(Beginning of DATA PROVIDED)
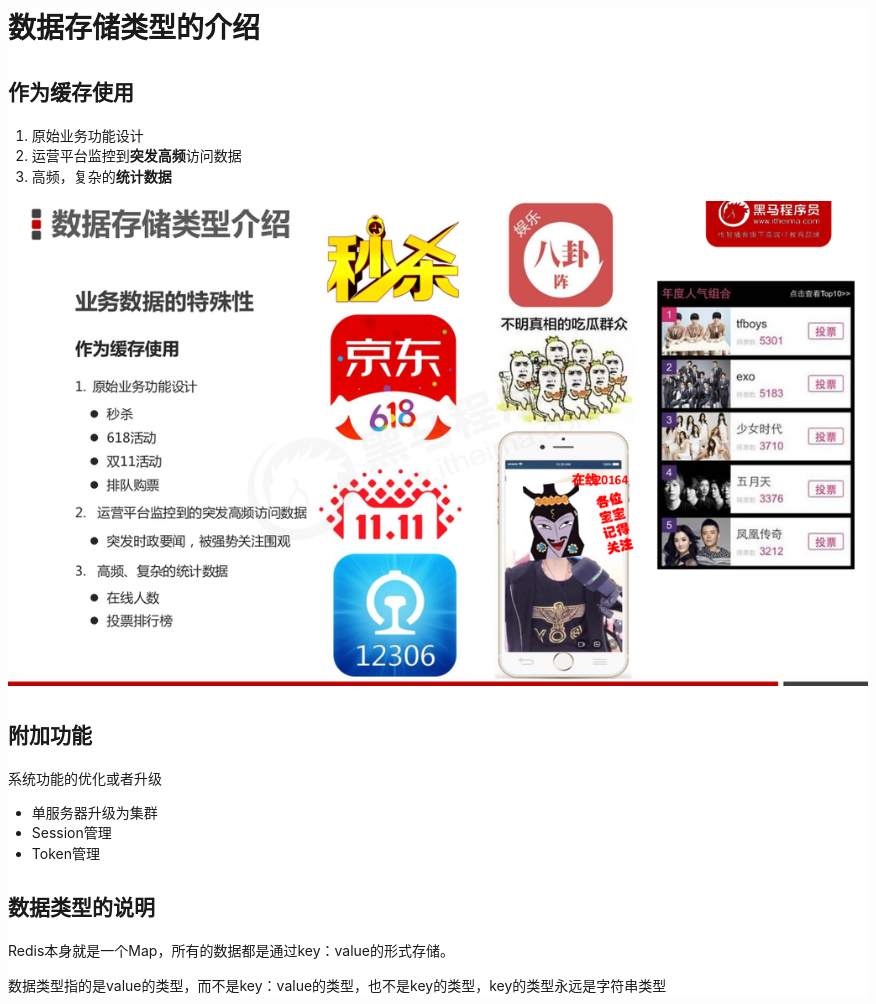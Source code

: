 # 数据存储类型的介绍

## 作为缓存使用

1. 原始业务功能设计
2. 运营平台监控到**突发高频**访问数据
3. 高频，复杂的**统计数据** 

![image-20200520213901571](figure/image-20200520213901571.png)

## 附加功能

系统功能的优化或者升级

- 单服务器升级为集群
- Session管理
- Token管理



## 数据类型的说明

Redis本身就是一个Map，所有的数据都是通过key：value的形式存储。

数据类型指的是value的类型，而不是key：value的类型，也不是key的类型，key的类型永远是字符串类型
(End of DATA PROVIDED)
[WHAT IS REQUIRED]:
Output exactly, and only, the lines running from the one that contains "- Session管理" through the last line of the entries above.

[FINAL ANSWER]:
- Session管理
- Token管理



## 数据类型的说明

Redis本身就是一个Map，所有的数据都是通过key：value的形式存储。

数据类型指的是value的类型，而不是key：value的类型，也不是key的类型，key的类型永远是字符串类型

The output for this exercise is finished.